[Excerpted data]
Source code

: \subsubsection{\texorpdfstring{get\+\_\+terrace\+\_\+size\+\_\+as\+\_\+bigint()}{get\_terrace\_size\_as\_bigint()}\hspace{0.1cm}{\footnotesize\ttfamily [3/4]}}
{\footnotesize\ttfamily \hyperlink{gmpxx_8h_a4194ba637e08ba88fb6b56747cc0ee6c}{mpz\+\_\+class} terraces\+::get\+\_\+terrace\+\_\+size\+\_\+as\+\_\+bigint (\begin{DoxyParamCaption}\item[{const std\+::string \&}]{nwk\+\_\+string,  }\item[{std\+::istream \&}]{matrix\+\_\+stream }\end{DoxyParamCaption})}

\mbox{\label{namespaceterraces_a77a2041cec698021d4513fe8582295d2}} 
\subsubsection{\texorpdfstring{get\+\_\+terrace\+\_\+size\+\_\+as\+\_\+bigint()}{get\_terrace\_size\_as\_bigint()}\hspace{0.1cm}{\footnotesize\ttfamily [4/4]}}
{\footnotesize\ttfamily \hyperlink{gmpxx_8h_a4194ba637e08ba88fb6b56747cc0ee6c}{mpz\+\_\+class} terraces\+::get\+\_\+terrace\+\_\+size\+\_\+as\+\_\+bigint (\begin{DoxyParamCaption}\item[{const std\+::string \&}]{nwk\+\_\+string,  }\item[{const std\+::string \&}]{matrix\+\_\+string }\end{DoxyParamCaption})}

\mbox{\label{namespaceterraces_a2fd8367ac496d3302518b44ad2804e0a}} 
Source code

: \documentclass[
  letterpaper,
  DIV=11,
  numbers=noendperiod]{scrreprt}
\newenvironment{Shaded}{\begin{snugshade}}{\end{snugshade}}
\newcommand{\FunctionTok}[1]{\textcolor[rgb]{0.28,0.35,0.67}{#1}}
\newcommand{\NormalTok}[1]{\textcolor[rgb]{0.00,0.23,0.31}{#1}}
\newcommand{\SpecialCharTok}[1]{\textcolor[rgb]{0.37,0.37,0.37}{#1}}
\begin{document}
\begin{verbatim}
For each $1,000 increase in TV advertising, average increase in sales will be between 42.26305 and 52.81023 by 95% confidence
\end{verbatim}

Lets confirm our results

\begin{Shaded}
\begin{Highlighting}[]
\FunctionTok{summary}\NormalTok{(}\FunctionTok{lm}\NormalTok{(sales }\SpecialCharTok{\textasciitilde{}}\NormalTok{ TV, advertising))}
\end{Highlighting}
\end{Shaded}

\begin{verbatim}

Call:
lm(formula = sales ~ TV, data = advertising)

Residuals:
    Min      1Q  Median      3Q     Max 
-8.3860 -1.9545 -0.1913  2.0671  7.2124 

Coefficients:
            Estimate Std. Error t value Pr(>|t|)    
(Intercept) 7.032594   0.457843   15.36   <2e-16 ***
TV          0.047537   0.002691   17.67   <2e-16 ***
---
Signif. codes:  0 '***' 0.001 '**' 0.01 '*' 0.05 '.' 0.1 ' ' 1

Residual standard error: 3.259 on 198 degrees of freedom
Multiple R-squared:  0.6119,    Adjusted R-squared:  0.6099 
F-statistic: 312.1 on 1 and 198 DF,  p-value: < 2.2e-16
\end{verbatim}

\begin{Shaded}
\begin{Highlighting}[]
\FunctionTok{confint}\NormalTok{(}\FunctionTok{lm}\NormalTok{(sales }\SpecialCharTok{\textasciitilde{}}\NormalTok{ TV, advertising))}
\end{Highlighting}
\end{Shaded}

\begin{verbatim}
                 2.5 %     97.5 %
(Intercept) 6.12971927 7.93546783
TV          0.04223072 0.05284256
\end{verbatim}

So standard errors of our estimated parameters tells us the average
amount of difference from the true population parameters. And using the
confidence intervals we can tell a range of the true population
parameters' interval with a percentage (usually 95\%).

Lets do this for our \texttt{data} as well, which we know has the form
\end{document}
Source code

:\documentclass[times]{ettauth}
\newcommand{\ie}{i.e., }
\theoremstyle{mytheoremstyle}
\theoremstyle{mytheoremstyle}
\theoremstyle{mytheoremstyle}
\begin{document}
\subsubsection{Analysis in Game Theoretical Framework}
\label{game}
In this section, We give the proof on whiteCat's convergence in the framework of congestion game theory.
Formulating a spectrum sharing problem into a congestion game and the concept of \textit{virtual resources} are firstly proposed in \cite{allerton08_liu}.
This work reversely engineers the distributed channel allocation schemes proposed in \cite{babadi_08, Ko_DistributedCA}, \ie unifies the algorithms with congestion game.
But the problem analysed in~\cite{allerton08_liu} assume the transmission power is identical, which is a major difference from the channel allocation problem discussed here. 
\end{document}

[Directions] Your task is to return, exactly and on their own, the lines from the one containing "So standard errors" through the last line of the listing.

[Task output]
So standard errors of our estimated parameters tells us the average
amount of difference from the true population parameters. And using the
confidence intervals we can tell a range of the true population
parameters' interval with a percentage (usually 95\%).

Lets do this for our \texttt{data} as well, which we know has the form
\end{document}
Source code

:\documentclass[times]{ettauth}
\newcommand{\ie}{i.e., }
\theoremstyle{mytheoremstyle}
\theoremstyle{mytheoremstyle}
\theoremstyle{mytheoremstyle}
\begin{document}
\subsubsection{Analysis in Game Theoretical Framework}
\label{game}
In this section, We give the proof on whiteCat's convergence in the framework of congestion game theory.
Formulating a spectrum sharing problem into a congestion game and the concept of \textit{virtual resources} are firstly proposed in \cite{allerton08_liu}.
This work reversely engineers the distributed channel allocation schemes proposed in \cite{babadi_08, Ko_DistributedCA}, \ie unifies the algorithms with congestion game.
But the problem analysed in~\cite{allerton08_liu} assume the transmission power is identical, which is a major difference from the channel allocation problem discussed here. 
\end{document}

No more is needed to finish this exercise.